____ GIVEN DATA

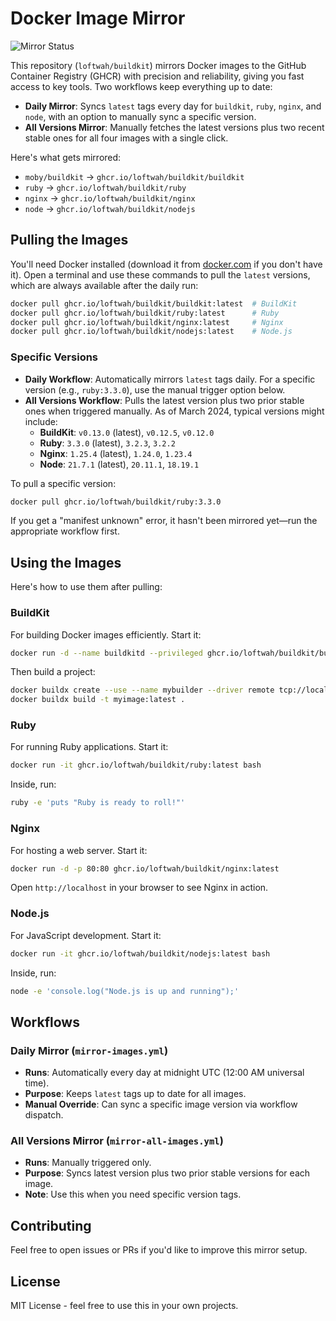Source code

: # Docker Image Mirror

![Mirror Status](https://github.com/loftwah/buildkit/actions/workflows/mirror-all-images.yml/badge.svg)

This repository (`loftwah/buildkit`) mirrors Docker images to the GitHub Container Registry (GHCR) with precision and reliability, giving you fast access to key tools. Two workflows keep everything up to date:

- **Daily Mirror**: Syncs `latest` tags every day for `buildkit`, `ruby`, `nginx`, and `node`, with an option to manually sync a specific version.
- **All Versions Mirror**: Manually fetches the latest versions plus two recent stable ones for all four images with a single click.

Here's what gets mirrored:

- `moby/buildkit` → `ghcr.io/loftwah/buildkit/buildkit`
- `ruby` → `ghcr.io/loftwah/buildkit/ruby`
- `nginx` → `ghcr.io/loftwah/buildkit/nginx`
- `node` → `ghcr.io/loftwah/buildkit/nodejs`

## Pulling the Images

You'll need Docker installed (download it from [docker.com](https://www.docker.com/) if you don't have it). Open a terminal and use these commands to pull the `latest` versions, which are always available after the daily run:

```bash
docker pull ghcr.io/loftwah/buildkit/buildkit:latest  # BuildKit
docker pull ghcr.io/loftwah/buildkit/ruby:latest      # Ruby
docker pull ghcr.io/loftwah/buildkit/nginx:latest     # Nginx
docker pull ghcr.io/loftwah/buildkit/nodejs:latest    # Node.js
```

### Specific Versions

- **Daily Workflow**: Automatically mirrors `latest` tags daily. For a specific version (e.g., `ruby:3.3.0`), use the manual trigger option below.
- **All Versions Workflow**: Pulls the latest version plus two prior stable ones when triggered manually. As of March 2024, typical versions might include:
  - **BuildKit**: `v0.13.0` (latest), `v0.12.5`, `v0.12.0`
  - **Ruby**: `3.3.0` (latest), `3.2.3`, `3.2.2`
  - **Nginx**: `1.25.4` (latest), `1.24.0`, `1.23.4`
  - **Node**: `21.7.1` (latest), `20.11.1`, `18.19.1`

To pull a specific version:

```bash
docker pull ghcr.io/loftwah/buildkit/ruby:3.3.0
```

If you get a "manifest unknown" error, it hasn't been mirrored yet—run the appropriate workflow first.

## Using the Images

Here's how to use them after pulling:

### BuildKit

For building Docker images efficiently. Start it:

```bash
docker run -d --name buildkitd --privileged ghcr.io/loftwah/buildkit/buildkit:latest
```

Then build a project:

```bash
docker buildx create --use --name mybuilder --driver remote tcp://localhost:1234
docker buildx build -t myimage:latest .
```

### Ruby

For running Ruby applications. Start it:

```bash
docker run -it ghcr.io/loftwah/buildkit/ruby:latest bash
```

Inside, run:

```bash
ruby -e 'puts "Ruby is ready to roll!"'
```

### Nginx

For hosting a web server. Start it:

```bash
docker run -d -p 80:80 ghcr.io/loftwah/buildkit/nginx:latest
```

Open `http://localhost` in your browser to see Nginx in action.

### Node.js

For JavaScript development. Start it:

```bash
docker run -it ghcr.io/loftwah/buildkit/nodejs:latest bash
```

Inside, run:

```bash
node -e 'console.log("Node.js is up and running");'
```

## Workflows

### Daily Mirror (`mirror-images.yml`)

- **Runs**: Automatically every day at midnight UTC (12:00 AM universal time).
- **Purpose**: Keeps `latest` tags up to date for all images.
- **Manual Override**: Can sync a specific image version via workflow dispatch.

### All Versions Mirror (`mirror-all-images.yml`)

- **Runs**: Manually triggered only.
- **Purpose**: Syncs latest version plus two prior stable versions for each image.
- **Note**: Use this when you need specific version tags.

## Contributing

Feel free to open issues or PRs if you'd like to improve this mirror setup.

## License

MIT License - feel free to use this in your own projects.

________

## WHAT YOU WILL DO:
What lines in the records contain the word "Purpose"? Return each one.

## YOUR RESPONSE:
- **Purpose**: Keeps `latest` tags up to date for all images.
- **Purpose**: Syncs latest version plus two prior stable versions for each image.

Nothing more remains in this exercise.